About this task: Where a line below holds the string "zhipin", count it; then give the total without any other words.

Data for the task:
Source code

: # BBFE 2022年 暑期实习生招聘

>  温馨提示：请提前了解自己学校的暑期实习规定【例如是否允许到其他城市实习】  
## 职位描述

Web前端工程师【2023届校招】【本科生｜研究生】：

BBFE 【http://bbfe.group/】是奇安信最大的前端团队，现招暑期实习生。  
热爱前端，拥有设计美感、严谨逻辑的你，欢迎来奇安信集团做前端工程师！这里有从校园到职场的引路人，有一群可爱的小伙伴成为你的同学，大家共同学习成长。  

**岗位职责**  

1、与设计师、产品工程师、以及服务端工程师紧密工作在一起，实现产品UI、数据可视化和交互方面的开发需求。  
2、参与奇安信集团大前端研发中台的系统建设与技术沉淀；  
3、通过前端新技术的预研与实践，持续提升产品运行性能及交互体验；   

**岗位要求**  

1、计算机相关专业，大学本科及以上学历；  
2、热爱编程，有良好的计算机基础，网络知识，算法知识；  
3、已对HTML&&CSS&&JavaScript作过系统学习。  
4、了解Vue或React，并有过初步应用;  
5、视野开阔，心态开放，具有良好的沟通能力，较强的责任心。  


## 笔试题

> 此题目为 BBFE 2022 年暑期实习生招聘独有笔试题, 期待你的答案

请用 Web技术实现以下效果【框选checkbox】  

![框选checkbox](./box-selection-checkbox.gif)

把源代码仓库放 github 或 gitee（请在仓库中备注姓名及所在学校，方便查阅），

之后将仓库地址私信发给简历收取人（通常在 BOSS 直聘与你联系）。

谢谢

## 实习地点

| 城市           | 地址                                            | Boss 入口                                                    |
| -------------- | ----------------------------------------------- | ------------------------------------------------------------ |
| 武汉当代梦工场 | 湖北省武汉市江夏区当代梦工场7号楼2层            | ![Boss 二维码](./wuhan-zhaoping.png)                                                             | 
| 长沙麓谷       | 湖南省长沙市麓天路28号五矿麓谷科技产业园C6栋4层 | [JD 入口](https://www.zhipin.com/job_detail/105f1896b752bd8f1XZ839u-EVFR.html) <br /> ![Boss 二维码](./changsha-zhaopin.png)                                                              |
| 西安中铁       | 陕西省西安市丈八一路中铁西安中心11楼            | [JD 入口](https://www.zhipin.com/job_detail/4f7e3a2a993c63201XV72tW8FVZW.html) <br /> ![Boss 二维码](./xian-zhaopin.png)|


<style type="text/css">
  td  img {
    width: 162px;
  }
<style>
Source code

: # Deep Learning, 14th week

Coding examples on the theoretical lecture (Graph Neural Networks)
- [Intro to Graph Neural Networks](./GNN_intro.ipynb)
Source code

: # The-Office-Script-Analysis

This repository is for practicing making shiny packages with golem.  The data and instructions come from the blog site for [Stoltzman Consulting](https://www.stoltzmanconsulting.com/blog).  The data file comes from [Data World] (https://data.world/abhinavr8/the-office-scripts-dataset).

Output below: 2